Living long beneath the sea

Microbes in the mud beneath the seafloor may live millions of years, redefining what it means to be old and alive

ocean

Scientists are studying bacteria that live — just barely — deep down in the muck beneath the seafloor. The microbes could be millions of years old, the same age as the sediment that nourishes them.

BENJAMIN BRUNNER

In the muck beneath the ocean floor, there’s something alive. Lots of somethings. But don’t worry: You’ll never see them. Instead, these tiny, one-celled germs are content to hunker down in very old clay, for a very long time, eating just enough to stay alive.

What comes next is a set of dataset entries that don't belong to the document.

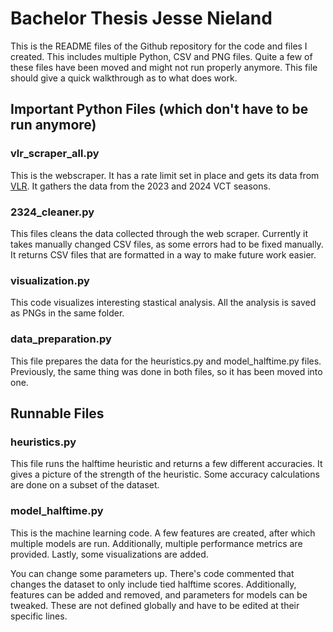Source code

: # Bachelor Thesis Jesse Nieland

This is the README files of the Github repository for the code and files I created. This includes multiple Python, CSV and PNG files. Quite a few of these files have been moved and might not run properly anymore. This file should give a quick walkthrough as to what does work.

## Important Python Files (which don't have to be run anymore)

### vlr_scraper_all.py

This is the webscraper. It has a rate limit set in place and gets its data from [VLR](https://www.vlr.gg/). It gathers the data from the 2023 and 2024 VCT seasons.

### 2324_cleaner.py

This files cleans the data collected through the web scraper. Currently it takes manually changed CSV files, as some errors had to be fixed manually. It returns CSV files that are formatted in a way to make future work easier.

### visualization.py

This code visualizes interesting stastical analysis. All the analysis is saved as PNGs in the same folder. 

### data_preparation.py

This file prepares the data for the heuristics.py and model_halftime.py files. Previously, the same thing was done in both files, so it has been moved into one.

## Runnable Files

### heuristics.py

This file runs the halftime heuristic and returns a few different accuracies. It gives a picture of the strength of the heuristic. Some accuracy calculations are done on a subset of the dataset.

### model_halftime.py

This is the machine learning code. A few features are created, after which multiple models are run. Additionally, multiple performance metrics are provided. Lastly, some visualizations are added.

You can change some parameters up. There's code commented that changes the dataset to only include tied halftime scores. Additionally, features can be added and removed, and parameters for models can be tweaked. These are not defined globally and have to be edited at their specific lines.
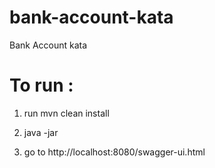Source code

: # bank-account-kata
Bank Account kata

# To run : 
 1. run mvn clean install

 2. java -jar 

 3. go to http://localhost:8080/swagger-ui.html

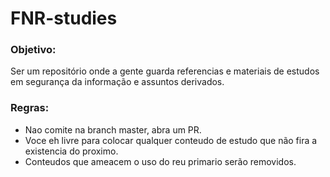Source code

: # FNR-studies

### Objetivo:
Ser um repositório onde a gente guarda referencias e materiais de estudos em segurança da informação e assuntos derivados.


### Regras: 
- Nao comite na branch master, abra um PR. 
- Voce eh livre para colocar qualquer conteudo de estudo que não fira a existencia do proximo. 
- Conteudos que ameacem o uso do reu primario serão removidos. 

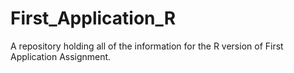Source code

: # First_Application_R
A repository holding all of the information for the R version of First Application Assignment.
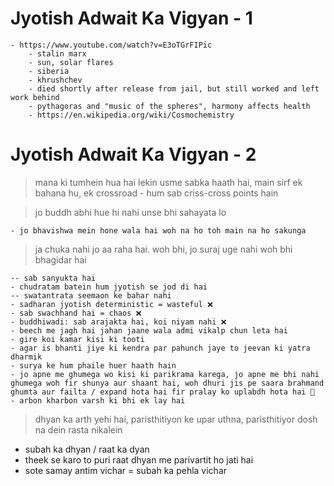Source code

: # Jyotish Adwait Ka Vigyan - 1

    - https://www.youtube.com/watch?v=E3oTGrFIPic
        - stalin marx
        - sun, solar flares
        - siberia
        - khrushchev
        - died shortly after release from jail, but still worked and left work behind
        - pythagoras and "music of the spheres", harmony affects health
        - https://en.wikipedia.org/wiki/Cosmochemistry

# Jyotish Adwait Ka Vigyan - 2

> mana ki tumhein hua hai lekin usme sabka haath hai, main sirf ek bahana hu, ek crossroad
    - hum sab criss-cross points hain
    
> jo buddh abhi hue hi nahi unse bhi sahayata lo
    
    - jo bhavishwa mein hone wala hai woh na ho toh main na ho sakunga
    
> ja chuka nahi jo aa raha hai. woh bhi, jo suraj uge nahi woh bhi bhagidar hai

    -- sab sanyukta hai
    - chudratam batein hum jyotish se jod di hai
    -- swatantrata seemaon ke bahar nahi
    - sadharan jyotish deterministic = wasteful ❌
    - sab swachhand hai = chaos ❌
    - buddhiwadi: sab arajakta hai, koi niyam nahi ❌
    - beech me jagh hai jahan jaane wala admi vikalp chun leta hai
    - gire koi kamar kisi ki tooti 
    - agar is bhanti jiye ki kendra par pahunch jaye to jeevan ki yatra dharmik
    - surya ke hum phaile huer haath hain
    - jo apne me ghumega wo kisi ki parikrama karega, jo apne me bhi nahi ghumega woh fir shunya aur shaant hai, woh dhuri jis pe saara brahmand ghumta aur failta / expand hota hai fir pralay ko uplabdh hota hai 🧲
    - arbon kharbon varsh ki bhi ek lay hai
  
  > dhyan ka arth yehi hai, paristhitiyon ke upar uthna, paristhitiyor dosh na dein rasta nikalein
  
  
  - subah ka dhyan / raat ka dyan
  - theek se karo to puri raat dhyan me parivartit ho jati hai
  - sote samay antim vichar = subah ka pehla vichar
  
  
  
  
  
  
  
  
  
  
  
  
    
    
    
    
    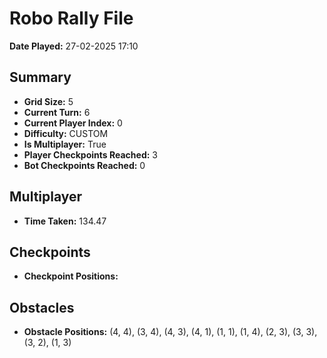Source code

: # Robo Rally File
**Date Played:** 27-02-2025 17:10

## Summary
- **Grid Size:** 5
- **Current Turn:** 6
- **Current Player Index:** 0
- **Difficulty:** CUSTOM
- **Is Multiplayer:** True
- **Player Checkpoints Reached:** 3
- **Bot Checkpoints Reached:** 0

## Multiplayer
- **Time Taken:** 134.47 

## Checkpoints
- **Checkpoint Positions:** 

## Obstacles
- **Obstacle Positions:** (4, 4), (3, 4), (4, 3), (4, 1), (1, 1), (1, 4), (2, 3), (3, 3), (3, 2), (1, 3)

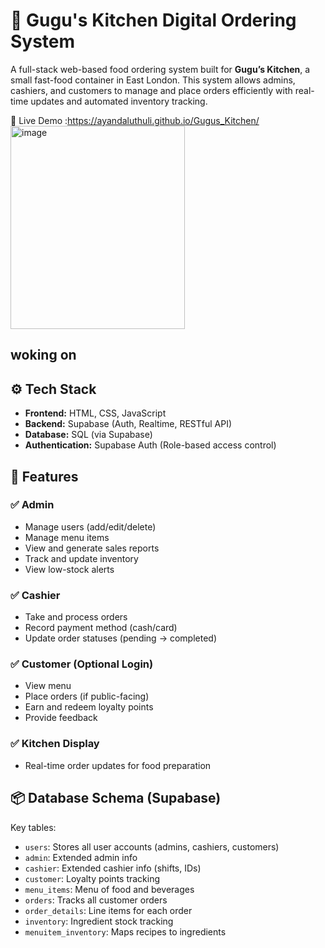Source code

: # 🍔 Gugu's Kitchen Digital Ordering System

A full-stack web-based food ordering system built for **Gugu’s Kitchen**, a small fast-food container in East London. This system allows admins, cashiers, and customers to manage and place orders efficiently with real-time updates and automated inventory tracking.

🚀 Live Demo :https://ayandaluthuli.github.io/Gugus_Kitchen/
<img width="279" height="325" alt="image" src="https://github.com/user-attachments/assets/d1be4446-a017-49a8-9206-80efd93fe71e" />



## woking on 

## ⚙️ Tech Stack
- **Frontend:** HTML, CSS, JavaScript
- **Backend:** Supabase (Auth, Realtime, RESTful API)
- **Database:** SQL (via Supabase)
- **Authentication:** Supabase Auth (Role-based access control)


## 🧩 Features

### ✅ Admin
- Manage users (add/edit/delete)
- Manage menu items
- View and generate sales reports
- Track and update inventory
- View low-stock alerts

### ✅ Cashier
- Take and process orders
- Record payment method (cash/card)
- Update order statuses (pending → completed)

### ✅ Customer (Optional Login)
- View menu
- Place orders (if public-facing)
- Earn and redeem loyalty points
- Provide feedback

### ✅ Kitchen Display
- Real-time order updates for food preparation


## 📦 Database Schema (Supabase)

Key tables:

- `users`: Stores all user accounts (admins, cashiers, customers)
- `admin`: Extended admin info
- `cashier`: Extended cashier info (shifts, IDs)
- `customer`: Loyalty points tracking
- `menu_items`: Menu of food and beverages
- `orders`: Tracks all customer orders
- `order_details`: Line items for each order
- `inventory`: Ingredient stock tracking
- `menuitem_inventory`: Maps recipes to ingredients
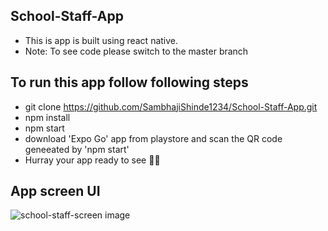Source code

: ## School-Staff-App 
- This is app is built using react native.
- Note: To see code please switch to the master branch

## To run this app follow following steps
- git clone https://github.com/SambhajiShinde1234/School-Staff-App.git
- npm install
- npm start
- download 'Expo Go' app from playstore and scan the QR code geneeated by 'npm start'
- Hurray your app ready  to see 🎉🎉

## App screen UI
![school-staff-screen image](https://github.com/SambhajiShinde1234/School-Staff-App/assets/98042156/e8bc7dd4-9f9c-4104-b3a1-eadc1b2f3070)
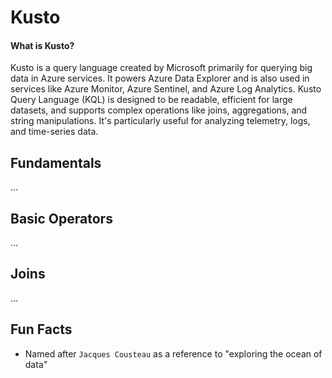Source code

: # Kusto

#### What is Kusto?
Kusto is a query language created by Microsoft primarily for querying big data in Azure services. It powers Azure Data Explorer and is also used in services like Azure Monitor, Azure Sentinel, and Azure Log Analytics.
Kusto Query Language (KQL) is designed to be readable, efficient for large datasets, and supports complex operations like joins, aggregations, and string manipulations. It's particularly useful for analyzing telemetry, logs, and time-series data.

## Fundamentals
...

## Basic Operators
...

## Joins
...

## Fun Facts
- Named after `Jacques Cousteau` as a reference to "exploring the ocean of data"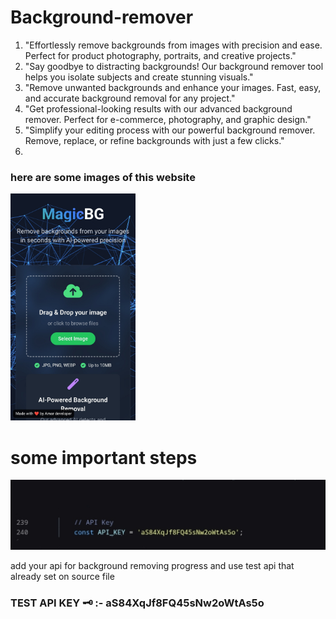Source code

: # Background-remover

1. "Effortlessly remove backgrounds from images with precision and ease. Perfect for product photography, portraits, and creative projects."
2. "Say goodbye to distracting backgrounds! Our background remover tool helps you isolate subjects and create stunning visuals."
3. "Remove unwanted backgrounds and enhance your images. Fast, easy, and accurate background removal for any project."
4. "Get professional-looking results with our advanced background remover. Perfect for e-commerce, photography, and graphic design."
5. "Simplify your editing process with our powerful background remover. Remove, replace, or refine backgrounds with just a few clicks."
6. 
<h3>here are some images of this website </h3>
<img src="https://raw.githubusercontent.com/amardeveloperoffical/Background-remover/refs/heads/main/img1-readme.jpg" alt="GitHub Logo" width="200">
<h1>some important steps</h1>
<img src="https://raw.githubusercontent.com/amardeveloperoffical/Background-remover/refs/heads/main/api-readme.jpg">
<p>add your api for background removing progress and use test api that already set on source file </p>
<h3>TEST API KEY 🗝️ :- aS84XqJf8FQ45sNw2oWtAs5o</h3>

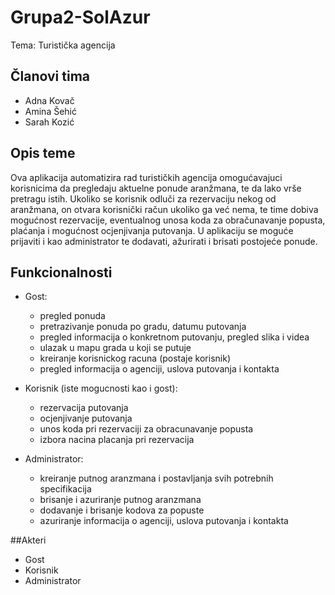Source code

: # Grupa2-SolAzur
Tema: Turistička agencija

## Članovi tima

 * Adna Kovač 
 * Amina Šehić 
 * Sarah Kozić 

## Opis teme
Ova aplikacija automatizira rad turističkih agencija omogućavajuci korisnicima da pregledaju aktuelne ponude aranžmana, te da lako vrše pretragu istih. Ukoliko se korisnik odluči za rezervaciju nekog od aranžmana, on otvara korisnički račun ukoliko ga već nema, te time dobiva mogućnost rezervacije, eventualnog unosa koda za obračunavanje popusta, plaćanja i mogućnost ocjenjivanja putovanja. U aplikaciju se moguće prijaviti i kao administrator te dodavati, ažurirati i brisati postojeće ponude.

## Funkcionalnosti

 * Gost:
  	- pregled ponuda
	- pretrazivanje ponuda po gradu, datumu putovanja
	- pregled informacija o konkretnom putovanju, pregled slika i videa
  	- ulazak u mapu grada u koji se putuje
  	- kreiranje korisnickog racuna (postaje korisnik)
  	- pregled informacija o agenciji, uslova putovanja i kontakta 
  
 * Korisnik (iste mogucnosti kao i gost):  
  	- rezervacija putovanja
	- ocjenjivanje putovanja
  	- unos koda pri rezervaciji za obracunavanje popusta
	- izbora nacina placanja pri rezervacija
   
 * Administrator:
	- kreiranje putnog aranzmana i postavljanja svih potrebnih specifikacija
	- brisanje i azuriranje putnog aranzmana
	- dodavanje i brisanje kodova za popuste
	- azuriranje informacija o agenciji, uslova putovanja i kontakta 
	
##Akteri
 * Gost
 * Korisnik
 * Administrator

“These organisms are so different from anything we know,” says Hans Roy, a biologist from Aarhus University in Denmark. He has been studying microbes that live beneath the Pacific Ocean, near the equator. Recently, he and other scientists published a study in the journal Science that contained a surprising observation: These organisms may live for an astonishingly long time — perhaps millions of years.

The clay they call home settled onto the ocean floor 86 million years ago — at a time when dinosaurs like Tyrannosaurus rex roamed. That clay brought with it nutrients that still sustain those microbes today.

Roy doesn’t know if these single-celled microbes are as old as their food. “If you asked me to calculate the age of a cell, I could do the calculation but it wouldn’t be valid,” he says. They may be tens, or hundreds, or thousands, or even millions of years old, he says.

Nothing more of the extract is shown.